В тот же день она увидела, как подъехала двуколка и на крыльцо поднялась весьма симпатичная женщина с песочного цвета волосами. Эйнсли встретил ее теплой улыбкой и шепотом, и Эвелина, отвернувшись от окна, заволновалась при мысли о том, что, возможно, впервые увидела свою мать.

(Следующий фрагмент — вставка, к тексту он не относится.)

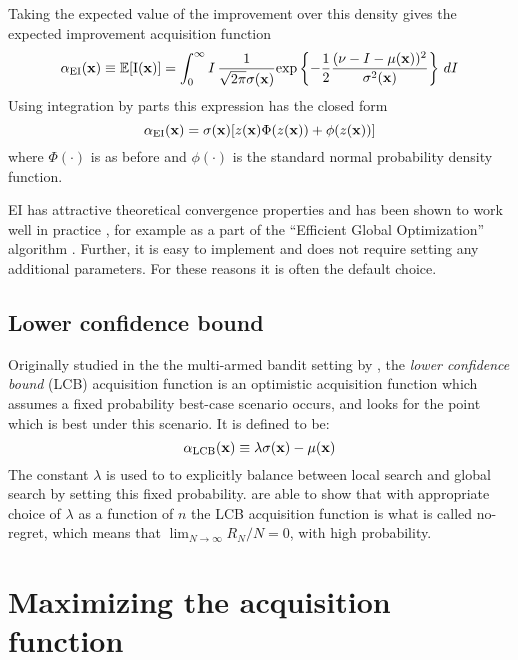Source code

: Taking the expected value of the improvement over this density gives the expected improvement acquisition function
%
\begin{equation}
\alpha_{\mathrm{EI}}(\mathbf{x})
\equiv \mathbb{E}[ \mathrm{I}(\mathbf{x}) ] 
= \int_0^\infty I \, \frac{1}{\sqrt{2\pi}\sigma(\mathbf{x})} \textrm{exp} \left \{ -\frac{1}{2} \frac{(\nu - I - \mu(\mathbf{x}))^2}{\sigma^2(\mathbf{x})} \right \} \, dI
\end{equation}
%
Using integration by parts \citep{schonlau1996global} this expression has the closed form
%
\begin{equation} \label{eq:ei}
\alpha_{\mathrm{EI}}(\mathbf{x}) = \sigma(\mathbf{x})[z(\mathbf{x})\Phi(z(\mathbf{x})) + \phi(z(\mathbf{x}))]
\end{equation}
%
where $\Phi(\cdot)$ is as before and $\phi(\cdot)$ is the standard normal probability density function. 

EI has attractive theoretical convergence properties \citep{bull2011convergence} and has been shown to work well in practice \citep{snoek2012practical}, for example as a part of the ``Efficient Global Optimization'' algorithm \citep{jones1998efficient}. Further, it is easy to implement and does not require setting any additional parameters. For these reasons it is often the default choice. 

\subsection{Lower confidence bound}

Originally studied in the the multi-armed bandit setting by \citet{lai1985asymptotically}, the \textit{lower confidence bound} (LCB) acquisition function \cite{srinivas2009gaussian} is an optimistic acquisition function which assumes a fixed probability best-case scenario occurs, and looks for the point which is best under this scenario. It is defined to be:
%
\begin{equation}
\alpha_{\mathrm{LCB}}(\mathbf{x}) \equiv \lambda\sigma(\mathbf{x}) - \mu(\mathbf{x})
\end{equation}
%
The constant $\lambda$ is used to to explicitly balance between local search and global search by setting this fixed probability. \citet{srinivas2009gaussian} are able to show that with appropriate choice of $\lambda$ as a function of $n$ the LCB acquisition function is what is called no-regret, which means that $\lim_{N\to\infty} R_N / N = 0$, with high probability.

\section{Maximizing the acquisition function} \label{maxacq}

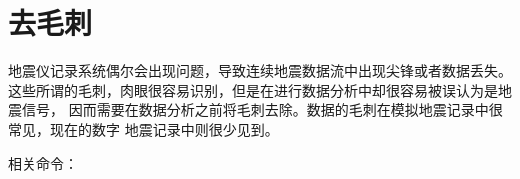 \section{去毛刺}
地震仪记录系统偶尔会出现问题，导致连续地震数据流中出现尖锋或者数据丢失。
这些所谓的毛刺，肉眼很容易识别，但是在进行数据分析中却很容易被误认为是地震信号，
因而需要在数据分析之前将毛刺去除。数据的毛刺在模拟地震记录中很常见，现在的数字
地震记录中则很少见到。

相关命令：
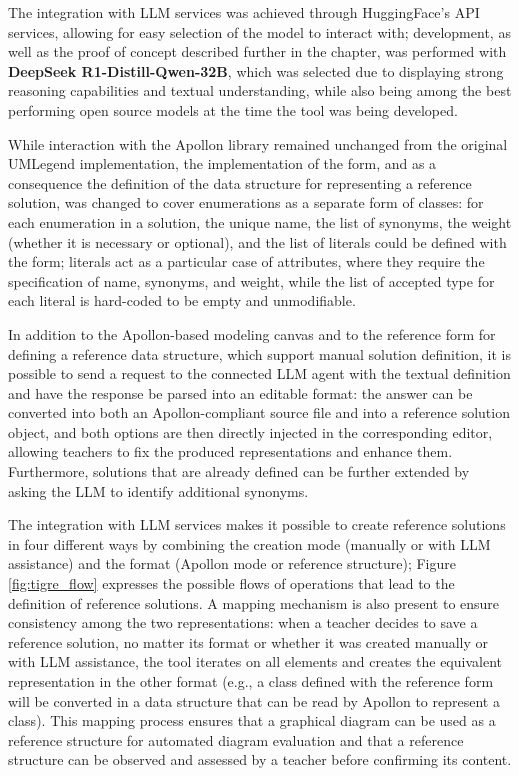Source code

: The integration with LLM services was achieved through HuggingFace's API services, allowing for easy selection of the model to interact with; development, as well as the proof of concept described further in the chapter, was performed with \textbf{DeepSeek R1-Distill-Qwen-32B}, which was selected due to displaying strong reasoning capabilities and textual understanding, while also being among the best performing open source models at the time the tool was being developed.

While interaction with the Apollon library remained unchanged from the original UMLegend implementation, the implementation of the form, and as a consequence the definition of the data structure for representing a reference solution, was changed to cover enumerations as a separate form of classes: for each enumeration in a solution, the unique name, the list of synonyms, the weight (whether it is necessary or optional), and the list of literals could be defined with the form; literals act as a particular case of attributes, where they require the specification of name, synonyms, and weight, while the list of accepted type for each literal is hard-coded to be empty and unmodifiable.

In addition to the Apollon-based modeling canvas and to the reference form for defining a reference data structure, which support manual solution definition, it is possible to send a request to the connected LLM agent with the textual definition and have the response be parsed into an editable format: the answer can be converted into both an Apollon-compliant source file and into a reference solution object, and both options are then directly injected in the corresponding editor, allowing teachers to fix the produced representations and enhance them. Furthermore, solutions that are already defined can be further extended by asking the LLM to identify additional synonyms. 

The integration with LLM services makes it possible to create reference solutions in four different ways by combining the creation mode (manually or with LLM assistance) and the format (Apollon mode or reference structure); Figure \ref{fig:tigre_flow} expresses the possible flows of operations that lead to the definition of reference solutions. A mapping mechanism is also present to ensure consistency among the two representations: when a teacher decides to save a reference solution, no matter its format or whether it was created manually or with LLM assistance, the tool iterates on all elements and creates the equivalent representation in the other format (e.g., a class defined with the reference form will be converted in a data structure that can be read by Apollon to represent a class). This mapping process ensures that a graphical diagram can be used as a reference structure for automated diagram evaluation and that a reference structure can be observed and assessed by a teacher before confirming its content.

Но когда Эйнсли зашел к ней вечером, вид у него был похоронный.
— Мы с тобой сейчас спустимся вниз, Эви, — прошептал он, — веди себя смирно и почтительно. Мама, как я уже говорил, очень больна и может не узнать тебя.
Она видела эту женщину в окно — Эвелина не сомневалась в этом, — но, подойдя ближе, заметила неестественную белизну, темные глубокие морщины и очень бледные губы. Заключая Эвелину в свои паучьи объятия, женщина дрожала, и от нее пахло пудрой и воском.
— Дай мне посмотреть на тебя, Эви, — прокаркала она и притянула лицо дочери, рассматривая ее близорукими глазами. — Ты сможешь когда-нибудь простить меня? — умоляла она. — Ты думаешь, это возможно?
И хотя Эвелина плохо знала, какие формы может принимать раскаяние, и не хотела допускать даже мысли об обмане, она не почувствовала в голосе матери ни настоящей любви, ни истинного горя, и, когда уходила, сердце ее было в смятении.
Позже Эйнсли обнаружил отходившую доску и закрасил окно снаружи.
Прибавилось мебели. Она слышала новые голоса, раздраженное бормотание, как-то раз женский голос повысился до негодования. Однажды вечером Эйнсли появился с виноватым видом.